40 Persei

Observation data Epoch J2000 Equinox ICRS
- Constellation: Perseus
- Right ascension: 03^{h} 42^{m} 22.64555^{s}
- Declination: +33° 57′ 54.0893″
- Apparent magnitude (V): 4.97

Characteristics
- Spectral type: B0.5V + A1Vn
- U−B color index: −0.84
- B−V color index: +0.00

Astrometry
- Radial velocity (R_{v}): +22.00 km/s
- Proper motion (μ): RA: +2.71 mas/yr Dec.: −5.91 mas/yr
- Parallax (π): 3.09±0.21 mas
- Distance: 1,060 ± 70 ly (320 ± 20 pc)
- Absolute magnitude (M_{V}): −2.26

Details

40 Per A
- Mass: 12.5 M_{☉}
- Luminosity: 936 L_{☉}
- Surface gravity (log g): 4.36 cgs
- Temperature: 29,330 K
- Metallicity [Fe/H]: −0.43 dex
- Rotational velocity (v sin i): 10 km/s
- Age: 7.2 Myr
- Other designations: 40 Per, BD+33°698, GC 4420, HD 22951, HIP 17313, HR 1123, SAO 56646, CCDM J03424+3358A, WDS J03424+3358A

Database references
- SIMBAD: data

= 40 Persei =

Star in the constellation Perseus

40 Persei is a wide binary star system in the northern constellation of Perseus. It has the Bayer designation ο Persei, while 40 Persei is the Flamsteed designation. The system is visible to the naked eye as a faint, blue-white hued point of light with an apparent visual magnitude of 4.97. It is located approximately 1060 light years away from the Sun based on parallax, and is drifting further away with a radial velocity of +22 km/s. The system is a member of the Perseus OB2 association of co-moving stars.

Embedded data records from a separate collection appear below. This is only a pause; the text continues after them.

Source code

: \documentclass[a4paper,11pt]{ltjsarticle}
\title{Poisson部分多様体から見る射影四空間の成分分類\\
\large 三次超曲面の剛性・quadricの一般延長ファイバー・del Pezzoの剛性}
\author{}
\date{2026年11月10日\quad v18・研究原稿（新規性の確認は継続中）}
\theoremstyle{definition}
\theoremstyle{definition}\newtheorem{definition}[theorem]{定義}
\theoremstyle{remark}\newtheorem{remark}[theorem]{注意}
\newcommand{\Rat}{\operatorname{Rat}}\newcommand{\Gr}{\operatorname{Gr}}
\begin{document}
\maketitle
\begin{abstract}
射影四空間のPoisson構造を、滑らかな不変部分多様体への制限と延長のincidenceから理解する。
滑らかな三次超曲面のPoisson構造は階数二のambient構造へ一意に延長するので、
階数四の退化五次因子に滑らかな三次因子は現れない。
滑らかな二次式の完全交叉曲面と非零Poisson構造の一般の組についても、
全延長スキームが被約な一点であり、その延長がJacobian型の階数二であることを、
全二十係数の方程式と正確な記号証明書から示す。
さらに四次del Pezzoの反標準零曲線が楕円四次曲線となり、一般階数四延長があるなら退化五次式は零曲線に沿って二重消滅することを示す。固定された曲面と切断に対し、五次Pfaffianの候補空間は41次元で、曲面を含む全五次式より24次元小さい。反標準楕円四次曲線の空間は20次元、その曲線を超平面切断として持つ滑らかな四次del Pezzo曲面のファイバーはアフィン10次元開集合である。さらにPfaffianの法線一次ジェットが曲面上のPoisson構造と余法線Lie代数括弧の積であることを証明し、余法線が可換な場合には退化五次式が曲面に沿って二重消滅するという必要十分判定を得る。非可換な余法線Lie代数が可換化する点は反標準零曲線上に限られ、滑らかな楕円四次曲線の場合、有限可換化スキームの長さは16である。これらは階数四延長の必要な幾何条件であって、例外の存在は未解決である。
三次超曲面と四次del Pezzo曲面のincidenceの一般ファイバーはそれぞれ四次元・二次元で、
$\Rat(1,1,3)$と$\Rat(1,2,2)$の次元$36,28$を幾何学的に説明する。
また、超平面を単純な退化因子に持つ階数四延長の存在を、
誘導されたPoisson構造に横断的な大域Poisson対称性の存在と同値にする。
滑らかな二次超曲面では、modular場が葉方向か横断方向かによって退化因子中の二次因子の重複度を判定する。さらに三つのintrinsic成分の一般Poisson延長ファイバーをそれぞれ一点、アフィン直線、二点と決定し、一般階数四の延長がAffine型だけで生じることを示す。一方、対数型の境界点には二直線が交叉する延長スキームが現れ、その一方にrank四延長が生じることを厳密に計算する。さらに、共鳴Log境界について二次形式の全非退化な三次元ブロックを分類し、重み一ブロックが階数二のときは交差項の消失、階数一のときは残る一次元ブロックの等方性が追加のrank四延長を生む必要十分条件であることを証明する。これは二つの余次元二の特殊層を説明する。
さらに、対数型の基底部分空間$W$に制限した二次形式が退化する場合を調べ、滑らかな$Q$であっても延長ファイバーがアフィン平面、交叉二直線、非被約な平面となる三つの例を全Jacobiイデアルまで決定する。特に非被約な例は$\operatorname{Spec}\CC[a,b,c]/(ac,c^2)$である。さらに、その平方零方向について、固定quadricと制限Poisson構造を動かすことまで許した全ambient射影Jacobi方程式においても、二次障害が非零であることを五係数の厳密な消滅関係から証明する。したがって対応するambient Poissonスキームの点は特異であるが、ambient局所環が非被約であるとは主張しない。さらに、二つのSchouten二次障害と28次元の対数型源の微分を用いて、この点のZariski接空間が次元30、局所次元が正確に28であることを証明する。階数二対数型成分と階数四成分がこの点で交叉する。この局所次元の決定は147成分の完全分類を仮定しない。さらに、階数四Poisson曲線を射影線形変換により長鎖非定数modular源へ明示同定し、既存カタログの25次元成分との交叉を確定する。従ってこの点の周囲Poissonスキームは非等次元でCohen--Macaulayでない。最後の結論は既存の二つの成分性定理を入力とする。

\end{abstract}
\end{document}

The primary component is a massive B-type main-sequence star with a stellar classification of B0.5V. It is about 7.2 million years old and has a very low projected rotational velocity for an early B-type star, measured at 10 km/s. This star has 12.5 times the mass of the Sun and is radiating 936 times the Sun's luminosity from its photosphere at an effective temperature of 29,330 K. The companion is magnitude 10.04, A-type main-sequence star with a class of A1Vn, and is located at an angular separation of 19.8 arcsecond from the primary.